▸ Your goal
Report every line of the records below that contains the word "winning".

▸ Material for this task
"""

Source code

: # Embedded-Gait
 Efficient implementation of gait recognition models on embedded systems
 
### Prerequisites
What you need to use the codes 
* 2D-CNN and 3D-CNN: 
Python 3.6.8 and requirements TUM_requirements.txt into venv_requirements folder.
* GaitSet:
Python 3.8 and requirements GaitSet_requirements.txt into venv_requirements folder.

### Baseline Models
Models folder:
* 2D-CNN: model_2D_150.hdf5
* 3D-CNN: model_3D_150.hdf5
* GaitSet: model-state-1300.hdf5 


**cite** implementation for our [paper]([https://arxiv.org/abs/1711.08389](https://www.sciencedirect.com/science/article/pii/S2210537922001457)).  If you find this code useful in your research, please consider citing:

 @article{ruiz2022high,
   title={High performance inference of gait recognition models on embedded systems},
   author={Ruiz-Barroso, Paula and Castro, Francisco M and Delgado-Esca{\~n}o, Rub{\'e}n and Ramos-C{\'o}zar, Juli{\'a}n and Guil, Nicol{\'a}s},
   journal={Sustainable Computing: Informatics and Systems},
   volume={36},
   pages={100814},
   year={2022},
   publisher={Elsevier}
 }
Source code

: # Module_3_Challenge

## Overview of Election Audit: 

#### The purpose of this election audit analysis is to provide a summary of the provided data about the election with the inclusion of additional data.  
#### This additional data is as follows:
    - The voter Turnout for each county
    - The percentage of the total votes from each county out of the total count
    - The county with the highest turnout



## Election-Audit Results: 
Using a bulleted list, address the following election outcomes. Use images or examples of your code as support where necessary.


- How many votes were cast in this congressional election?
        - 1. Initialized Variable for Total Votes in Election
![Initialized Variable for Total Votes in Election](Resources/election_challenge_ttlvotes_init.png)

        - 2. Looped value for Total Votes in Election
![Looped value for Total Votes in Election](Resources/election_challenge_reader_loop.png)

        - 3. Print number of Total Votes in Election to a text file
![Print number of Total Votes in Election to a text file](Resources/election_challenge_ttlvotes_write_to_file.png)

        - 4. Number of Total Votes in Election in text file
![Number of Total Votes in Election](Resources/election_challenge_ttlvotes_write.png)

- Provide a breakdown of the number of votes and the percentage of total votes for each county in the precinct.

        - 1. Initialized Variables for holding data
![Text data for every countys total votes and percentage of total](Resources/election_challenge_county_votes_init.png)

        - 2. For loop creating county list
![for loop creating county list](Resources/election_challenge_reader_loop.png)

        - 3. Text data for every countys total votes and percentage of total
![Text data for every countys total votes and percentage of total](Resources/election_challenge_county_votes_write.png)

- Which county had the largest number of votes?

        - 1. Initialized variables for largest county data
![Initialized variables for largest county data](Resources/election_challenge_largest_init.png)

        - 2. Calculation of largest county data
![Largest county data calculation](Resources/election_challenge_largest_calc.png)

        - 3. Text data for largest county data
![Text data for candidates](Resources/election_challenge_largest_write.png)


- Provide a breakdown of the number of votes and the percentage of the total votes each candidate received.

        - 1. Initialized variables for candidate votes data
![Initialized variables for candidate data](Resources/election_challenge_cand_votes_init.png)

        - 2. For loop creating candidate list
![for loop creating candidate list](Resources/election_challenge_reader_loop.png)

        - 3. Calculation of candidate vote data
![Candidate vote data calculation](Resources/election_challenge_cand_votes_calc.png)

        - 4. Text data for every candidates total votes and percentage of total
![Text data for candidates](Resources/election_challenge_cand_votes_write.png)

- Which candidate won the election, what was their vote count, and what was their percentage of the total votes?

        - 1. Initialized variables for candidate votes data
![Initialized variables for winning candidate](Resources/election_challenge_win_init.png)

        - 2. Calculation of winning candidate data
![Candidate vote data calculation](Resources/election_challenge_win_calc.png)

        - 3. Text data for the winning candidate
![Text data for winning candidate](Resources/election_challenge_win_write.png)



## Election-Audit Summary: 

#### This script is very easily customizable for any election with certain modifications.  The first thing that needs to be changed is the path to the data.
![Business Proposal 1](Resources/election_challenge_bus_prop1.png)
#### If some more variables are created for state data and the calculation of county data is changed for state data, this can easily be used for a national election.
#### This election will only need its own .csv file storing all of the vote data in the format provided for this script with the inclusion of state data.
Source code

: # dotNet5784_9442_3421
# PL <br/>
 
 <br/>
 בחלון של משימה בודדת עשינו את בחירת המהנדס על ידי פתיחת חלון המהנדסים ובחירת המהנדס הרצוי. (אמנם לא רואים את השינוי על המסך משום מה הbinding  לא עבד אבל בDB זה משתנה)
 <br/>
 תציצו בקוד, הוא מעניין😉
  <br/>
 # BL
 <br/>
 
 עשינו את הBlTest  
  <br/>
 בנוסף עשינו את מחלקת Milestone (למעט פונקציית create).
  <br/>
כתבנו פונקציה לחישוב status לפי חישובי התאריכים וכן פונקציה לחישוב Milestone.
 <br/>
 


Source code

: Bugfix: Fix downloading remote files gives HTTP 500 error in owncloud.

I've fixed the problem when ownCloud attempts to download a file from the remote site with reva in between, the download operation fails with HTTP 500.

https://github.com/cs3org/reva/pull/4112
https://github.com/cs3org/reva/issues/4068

"""

▸ Completed exercise
![Initialized variables for winning candidate](Resources/election_challenge_win_init.png)
        - 2. Calculation of winning candidate data
        - 3. Text data for the winning candidate
![Text data for winning candidate](Resources/election_challenge_win_write.png)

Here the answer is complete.